Do Not Say We Have Nothing by Madeleine Thien

Do Not Say We Have Nothing by Madeleine Thien

Do Not Say We Have Nothing is a critically acclaimed new novel from Madeleine Thien. Winner of the Giller Prize and Governor General’s Award as well as shortlisted for the Man Booker Prize and longlisted for an Andrew Carnegie Medal, it is effectively the book of 2016. I can’t believe I actually read it before the year ended. As previously mentioned, I am horrifically bad at reading award-winning books in their cultural moment. That being said, if you’re looking for a hot new book to start your 2017 this is a great one!

Thien’s latest novel is a kaleidoscope of music and art drawn across decades of a Chinese family’s history. It begins in 1990’s Vancouver, where a single mother and her 10-year-old daughter, Marie, take in a young woman named Ai-Ming, a refugee from China. From there, an epic story of love and loss unfurls, as their predecessors made up of generations of artists live through the Japanese occupation of Shanghai, the Cultural Revolution, the Tiananmen Square protests and right up to modern day 2016. At the root of this family tree are two singers and sisters, Big Mother Knife and Swirl, who serve as a touch point through history. Most interesting is the intimate way Thien unpacks the psychology of societal violence through the family’s perspective. The logic which leads to violent outbursts, secret police, turning on neighbours, and burning books is revealed in a way which you can only empathize. The character’s desire for music despite all of this breaks your heart.

“Music sustained weddings, births, rituals, work, marching, boredom, confrontation and death; music and stories, even in times like these, were a refuge, a passport, everywhere,” writes Thien. (28) Sound is constantly present in the story, not just in the references to dozens of composers, but in the phonetics of the written language. Thien uses words which are soft as the name Tofu Liu or flippant as Zhuli, inviting as the Red Mountain People’s Refreshment House or grand as the Book of Records. All of these work together in grand symphony, to create a feeling about each character like an opera. Throughout the book are sentences so lyrically intricate, they prove Thien to be a composer as much as a poet. For example,

I assumed that when the story finished, life would continue and I would go back to being myself. But it wasn’t true. The stories got longer and longer, and I got smaller and smaller. When I told Big Mother this, she laughed her head off. “But that’s how the world is, isn’t it?”

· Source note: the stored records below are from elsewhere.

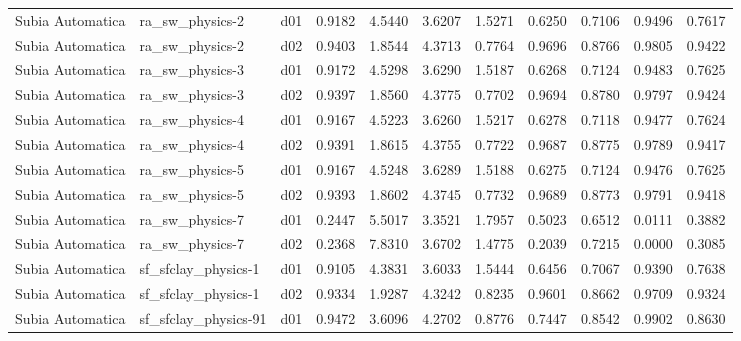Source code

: \begin{longtable}{lllrrrrrrrr}
     Subia Automatica  &       ra\_sw\_physics-2 &     d01 &   0.9182 &   4.5440 &   3.6207 &       1.5271 &        0.6250 &       0.7106 &           0.9496 &  0.7617 \\
     Subia Automatica  &       ra\_sw\_physics-2 &     d02 &   0.9403 &   1.8544 &   4.3713 &       0.7764 &        0.9696 &       0.8766 &           0.9805 &  0.9422 \\
     Subia Automatica  &       ra\_sw\_physics-3 &     d01 &   0.9172 &   4.5298 &   3.6290 &       1.5187 &        0.6268 &       0.7124 &           0.9483 &  0.7625 \\
     Subia Automatica  &       ra\_sw\_physics-3 &     d02 &   0.9397 &   1.8560 &   4.3775 &       0.7702 &        0.9694 &       0.8780 &           0.9797 &  0.9424 \\
     Subia Automatica  &       ra\_sw\_physics-4 &     d01 &   0.9167 &   4.5223 &   3.6260 &       1.5217 &        0.6278 &       0.7118 &           0.9477 &  0.7624 \\
     Subia Automatica  &       ra\_sw\_physics-4 &     d02 &   0.9391 &   1.8615 &   4.3755 &       0.7722 &        0.9687 &       0.8775 &           0.9789 &  0.9417 \\
     Subia Automatica  &       ra\_sw\_physics-5 &     d01 &   0.9167 &   4.5248 &   3.6289 &       1.5188 &        0.6275 &       0.7124 &           0.9476 &  0.7625 \\
     Subia Automatica  &       ra\_sw\_physics-5 &     d02 &   0.9393 &   1.8602 &   4.3745 &       0.7732 &        0.9689 &       0.8773 &           0.9791 &  0.9418 \\
     Subia Automatica  &       ra\_sw\_physics-7 &     d01 &   0.2447 &   5.5017 &   3.3521 &       1.7957 &        0.5023 &       0.6512 &           0.0111 &  0.3882 \\
     Subia Automatica  &       ra\_sw\_physics-7 &     d02 &   0.2368 &   7.8310 &   3.6702 &       1.4775 &        0.2039 &       0.7215 &           0.0000 &  0.3085 \\
     Subia Automatica  &   sf\_sfclay\_physics-1 &     d01 &   0.9105 &   4.3831 &   3.6033 &       1.5444 &        0.6456 &       0.7067 &           0.9390 &  0.7638 \\
     Subia Automatica  &   sf\_sfclay\_physics-1 &     d02 &   0.9334 &   1.9287 &   4.3242 &       0.8235 &        0.9601 &       0.8662 &           0.9709 &  0.9324 \\
     Subia Automatica  &  sf\_sfclay\_physics-91 &     d01 &   0.9472 &   3.6096 &   4.2702 &       0.8776 &        0.7447 &       0.8542 &           0.9902 &  0.8630 \\

\end{longtable}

Storytelling also becomes a tool for the family to find community and protect each other. The Book of Records, a fictional multi-chapter novel is copied out again and again first by Wen the Dreamer, Swirl’s love interest, as a token of love, then by Swirl and Big Mother Knife, as a secret language for finding each other, and later used by Marie to excavate her father’s past. “A copy of a copy,” that is how it is handed down, yet it grows and offshoots into a multiplicity of stories; a family inheritance within an individual character. It is rhizomatic, becoming the book itself, a record of Big Mother Knife and Swirl’s family and their adventures. Looking at the notes section of the novel, where Thien points to other works of literature, classical and revolutionary music, politics, and philosophy, I was astonished by the Deleuze-Guattarian breadth of it all. She has even created a Tumblr site for the novel, an intertextual treat for readers and establishing a strong visual connection to the world at large. 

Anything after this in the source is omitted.